Published: 23 April 2013



Tibial dyschondroplasia (TD) is a common skeletal disorder in broiler chickens. It is characterized by the presence of a non-vascularized and unmineralized cartilage in the growth plate. Previous studies have investigated differential expression of genes related to cartilage development during latter stages of TD. The aim of our study was to identify differentially expressed genes (DEGs) in the growth plate of broiler chickens, which were associated with early stage TD. We induced TD using tetramethylthiuram disulfide (thiram) for 1, 2, and 6 days and determined DEGs with chicken Affymetrix GeneChip assays. The identified DEGs were verified by quantitative polymerase chain reaction (qPCR) assays.

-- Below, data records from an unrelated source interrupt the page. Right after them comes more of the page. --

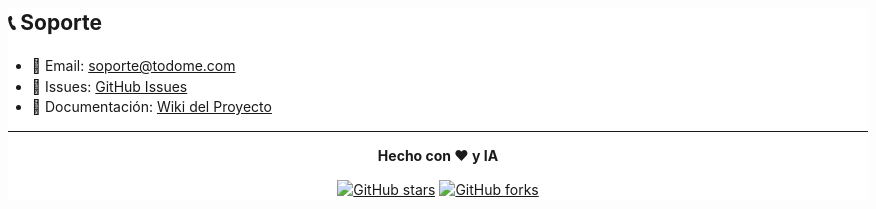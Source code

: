 ## 📞 Soporte

- 📧 Email: soporte@todome.com
- 🐛 Issues: [GitHub Issues](https://github.com/tu-usuario/todome/issues)
- 📖 Documentación: [Wiki del Proyecto](https://github.com/tu-usuario/todome/wiki)

---

<div align="center">

**Hecho con ❤️ y IA**

[![GitHub stars](https://img.shields.io/github/stars/tu-usuario/todome?style=social)](https://github.com/tu-usuario/todome)
[![GitHub forks](https://img.shields.io/github/forks/tu-usuario/todome?style=social)](https://github.com/tu-usuario/todome)

</div>
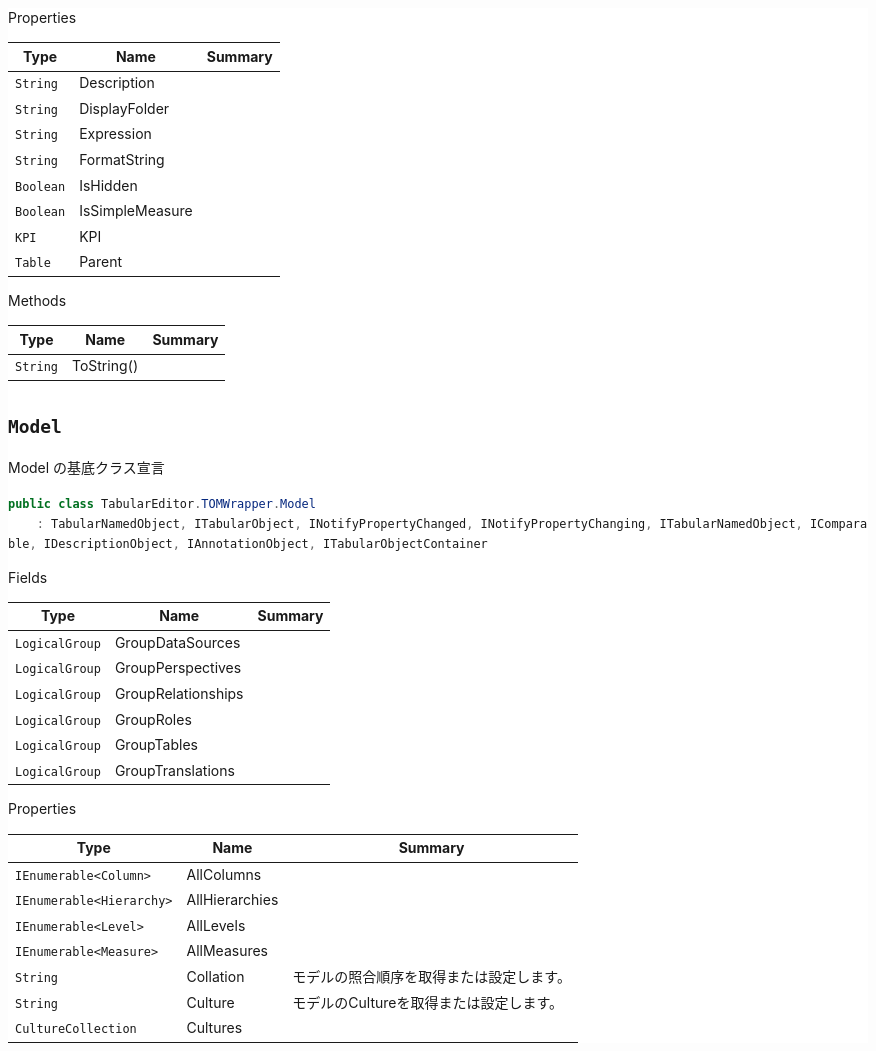 Properties

| Type | Name | Summary | 
| --- | --- | --- | 
| `String` | Description |  | 
| `String` | DisplayFolder |  | 
| `String` | Expression |  | 
| `String` | FormatString |  | 
| `Boolean` | IsHidden |  | 
| `Boolean` | IsSimpleMeasure |  | 
| `KPI` | KPI |  | 
| `Table` | Parent |  | 


Methods

| Type | Name | Summary | 
| --- | --- | --- | 
| `String` | ToString() |  | 


## `Model`

Model の基底クラス宣言

```csharp
public class TabularEditor.TOMWrapper.Model
    : TabularNamedObject, ITabularObject, INotifyPropertyChanged, INotifyPropertyChanging, ITabularNamedObject, IComparable, IDescriptionObject, IAnnotationObject, ITabularObjectContainer
```

Fields

| Type | Name | Summary | 
| --- | --- | --- | 
| `LogicalGroup` | GroupDataSources |  | 
| `LogicalGroup` | GroupPerspectives |  | 
| `LogicalGroup` | GroupRelationships |  | 
| `LogicalGroup` | GroupRoles |  | 
| `LogicalGroup` | GroupTables |  | 
| `LogicalGroup` | GroupTranslations |  | 


Properties

| Type | Name | Summary | 
| --- | --- | --- | 
| `IEnumerable<Column>` | AllColumns |  | 
| `IEnumerable<Hierarchy>` | AllHierarchies |  | 
| `IEnumerable<Level>` | AllLevels |  | 
| `IEnumerable<Measure>` | AllMeasures |  | 
| `String` | Collation | モデルの照合順序を取得または設定します。 | 
| `String` | Culture | モデルのCultureを取得または設定します。 | 
| `CultureCollection` | Cultures |  | 
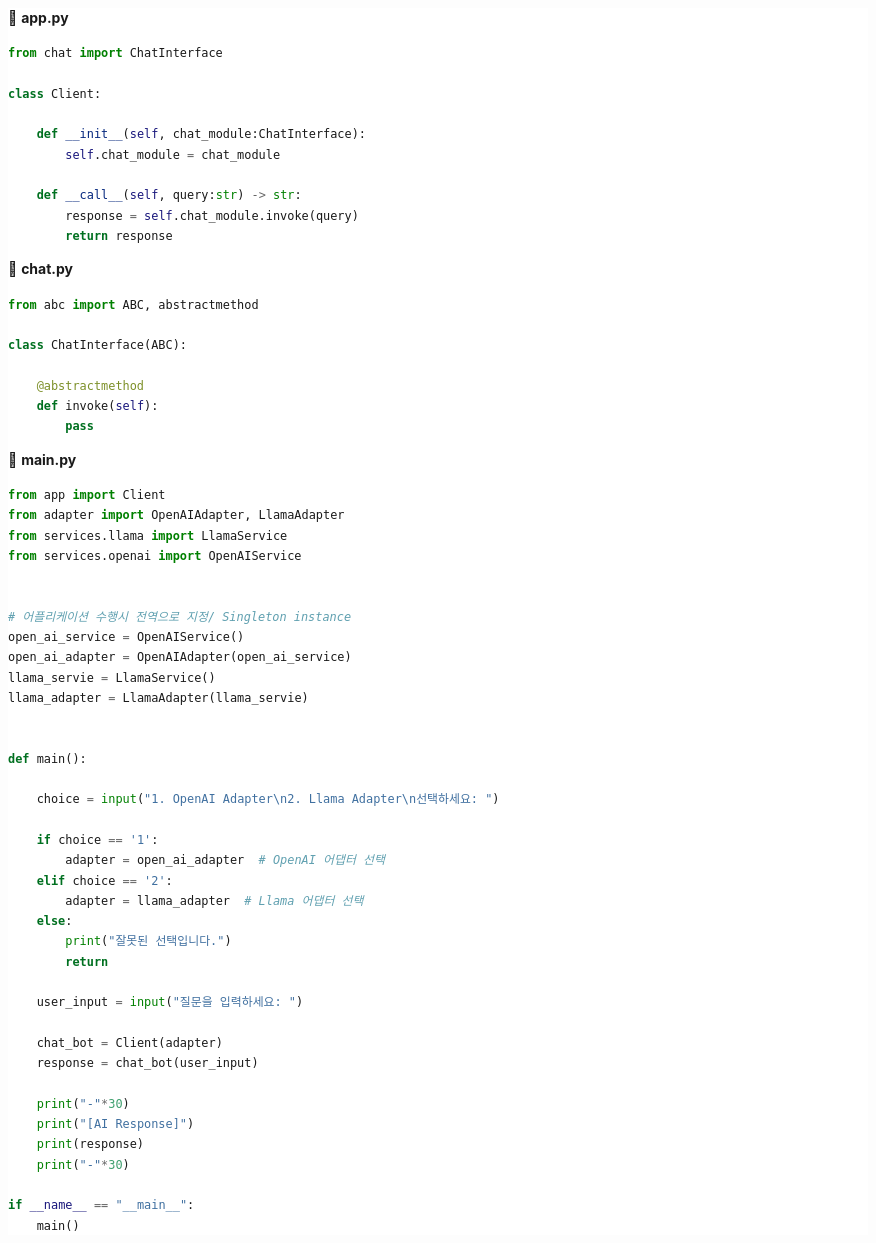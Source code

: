 📒 **app.py**

```python
from chat import ChatInterface

class Client:

    def __init__(self, chat_module:ChatInterface):
        self.chat_module = chat_module
    
    def __call__(self, query:str) -> str:
        response = self.chat_module.invoke(query)
        return response
```

📒 **chat.py**

```python
from abc import ABC, abstractmethod

class ChatInterface(ABC):

    @abstractmethod
    def invoke(self):
        pass
```

📒 **main.py**

```python
from app import Client
from adapter import OpenAIAdapter, LlamaAdapter
from services.llama import LlamaService
from services.openai import OpenAIService


# 어플리케이션 수행시 전역으로 지정/ Singleton instance
open_ai_service = OpenAIService()
open_ai_adapter = OpenAIAdapter(open_ai_service)
llama_servie = LlamaService()
llama_adapter = LlamaAdapter(llama_servie)


def main():

    choice = input("1. OpenAI Adapter\n2. Llama Adapter\n선택하세요: ")

    if choice == '1':
        adapter = open_ai_adapter  # OpenAI 어댑터 선택
    elif choice == '2':
        adapter = llama_adapter  # Llama 어댑터 선택
    else:
        print("잘못된 선택입니다.")
        return
    
    user_input = input("질문을 입력하세요: ")
    
    chat_bot = Client(adapter)
    response = chat_bot(user_input)

    print("-"*30)
    print("[AI Response]")
    print(response)
    print("-"*30)

if __name__ == "__main__":
    main()
```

We identified 1630 DEGs, with 82, 1385, and 429 exhibiting at least 2.0-fold changes (P < 0.05) at days 1, 2, and 6, respectively. These DEGs participate in a variety of biological processes, including cytokine production, oxidation reduction, and cell surface receptor linked signal transduction on day 1; lipid biosynthesis, regulation of growth, cell cycle, positive and negative gene regulation, transcription and transcription regulation, and anti-apoptosis on day 2; and regulation of cell proliferation, transcription, dephosphorylation, catabolism, proteolysis, and immune responses on day 6. The identified DEGs were associated with the following pathways: neuroactive ligand-receptor interaction on day 1; synthesis and degradation of ketone bodies, terpenoid backbone biosynthesis, ether lipid metabolism, JAK-STAT, GnRH signaling pathway, ubiquitin mediated proteolysis, TGF-β signaling, focal adhesion, and Wnt signaling on day 2; and arachidonic acid metabolism, mitogen-activated protein kinase (MAPK) signaling, JAK-STAT, insulin signaling, and glycolysis on day 6. We validated seven DEGs by qPCR.


Our findings demonstrate previously unrecognized changes in gene transcription associated with early stage TD. The DEGs we identified by microarray analysis will be used in future studies to clarify the molecular pathogenic mechanisms of TD. From these findings, potential pathways involved in early stage TD warrant further investigation.